Some scientist believe that we are killing those things that make us a working organism (bacteria and viruses) and that this is what is making us humans sick, as a whole.
I also believe this is true, and also is a scenario (those within our loop dying) that is happening to our soil, which is also needed to keep life on our planet on a continuing bases.
As humans, I don’t believe we can stop ourselves from working inside another’s loop, so we just need to become good instead of bad bacteria and viruses.
Any suggestions on how?
Larry —
Thanks! I had a chart I’d use when briefing about Boyd. It was something like “Boydian heroes of the natural world” and had pictures of the HIV, a cockroach, a bacterium (I don’t remember which – Yersinia pestis?) and Rattus norvegicus.
For my prototypical hero of the human world, I’d show Noomi Rapace as Lisabeth Salander.
By count, you’re right — we’re largely bacteria and viruses. By weight, though, we’re mainly human tissue.
As for your last question — I don’t know, and I don’t have a good feeling about our chances.
Chet
” By weight, though, we’re mainly human tissue.”

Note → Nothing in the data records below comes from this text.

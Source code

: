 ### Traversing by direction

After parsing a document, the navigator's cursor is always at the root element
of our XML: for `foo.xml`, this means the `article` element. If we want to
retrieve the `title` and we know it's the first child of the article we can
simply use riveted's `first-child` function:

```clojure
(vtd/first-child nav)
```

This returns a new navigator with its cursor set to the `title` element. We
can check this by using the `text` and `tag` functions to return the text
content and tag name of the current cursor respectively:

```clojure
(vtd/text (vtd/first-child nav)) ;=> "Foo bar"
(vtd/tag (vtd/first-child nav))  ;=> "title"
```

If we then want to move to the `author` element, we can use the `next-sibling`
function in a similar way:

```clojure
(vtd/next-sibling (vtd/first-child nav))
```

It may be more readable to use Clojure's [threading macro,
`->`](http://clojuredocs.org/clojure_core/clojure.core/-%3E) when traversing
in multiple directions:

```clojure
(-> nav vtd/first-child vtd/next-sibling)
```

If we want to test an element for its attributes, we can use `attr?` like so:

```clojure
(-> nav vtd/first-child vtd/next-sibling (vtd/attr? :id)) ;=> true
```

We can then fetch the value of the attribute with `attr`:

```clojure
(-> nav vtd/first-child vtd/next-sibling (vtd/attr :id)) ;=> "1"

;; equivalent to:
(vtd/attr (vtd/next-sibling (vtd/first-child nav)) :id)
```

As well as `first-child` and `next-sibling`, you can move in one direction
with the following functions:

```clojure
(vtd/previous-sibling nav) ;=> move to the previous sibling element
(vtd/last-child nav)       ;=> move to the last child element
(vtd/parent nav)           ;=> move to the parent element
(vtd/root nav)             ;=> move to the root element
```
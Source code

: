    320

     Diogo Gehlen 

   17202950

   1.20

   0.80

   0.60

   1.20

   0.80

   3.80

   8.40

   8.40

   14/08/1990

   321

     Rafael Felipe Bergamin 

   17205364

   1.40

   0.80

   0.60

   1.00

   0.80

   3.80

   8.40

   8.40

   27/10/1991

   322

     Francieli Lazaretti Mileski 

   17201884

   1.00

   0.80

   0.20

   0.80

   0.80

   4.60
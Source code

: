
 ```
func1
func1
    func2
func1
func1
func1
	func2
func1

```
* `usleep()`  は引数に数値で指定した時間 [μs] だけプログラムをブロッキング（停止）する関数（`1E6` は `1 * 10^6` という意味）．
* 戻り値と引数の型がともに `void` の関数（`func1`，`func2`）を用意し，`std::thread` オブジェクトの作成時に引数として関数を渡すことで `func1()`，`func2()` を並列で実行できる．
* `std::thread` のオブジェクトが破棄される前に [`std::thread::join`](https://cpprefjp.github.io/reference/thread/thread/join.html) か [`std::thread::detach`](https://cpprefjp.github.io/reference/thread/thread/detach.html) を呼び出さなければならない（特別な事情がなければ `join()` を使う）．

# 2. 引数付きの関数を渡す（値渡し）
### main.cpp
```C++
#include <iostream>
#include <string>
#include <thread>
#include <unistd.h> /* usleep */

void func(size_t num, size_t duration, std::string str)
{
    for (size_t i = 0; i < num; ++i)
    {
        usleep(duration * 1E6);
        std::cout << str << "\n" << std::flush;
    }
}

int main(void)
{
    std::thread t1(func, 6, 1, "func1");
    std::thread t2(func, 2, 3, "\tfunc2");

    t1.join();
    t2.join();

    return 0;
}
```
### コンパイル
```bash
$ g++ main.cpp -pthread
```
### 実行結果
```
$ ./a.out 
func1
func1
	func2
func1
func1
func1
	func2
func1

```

It seems like I read somewhere that we are around 90% water, so my guess, by weight, we are mostly water. 🙂
I think the statistic I actually read was that most of the DNA in our bodies are of some other organism. But I have not heard of a case where, when a DNA sample was taken at the crime scene, the scientist came out and said it was an amoeba that was the suspect in the murder. Even with evaporation, my guess is that volume wise most of the volume is us.
Which doesn’t mean, even at 100% us, that it is all good.
Cancer cells are us too. Which, if I remember correctly, Lisbeth Salander definitely cleaned up some cancers.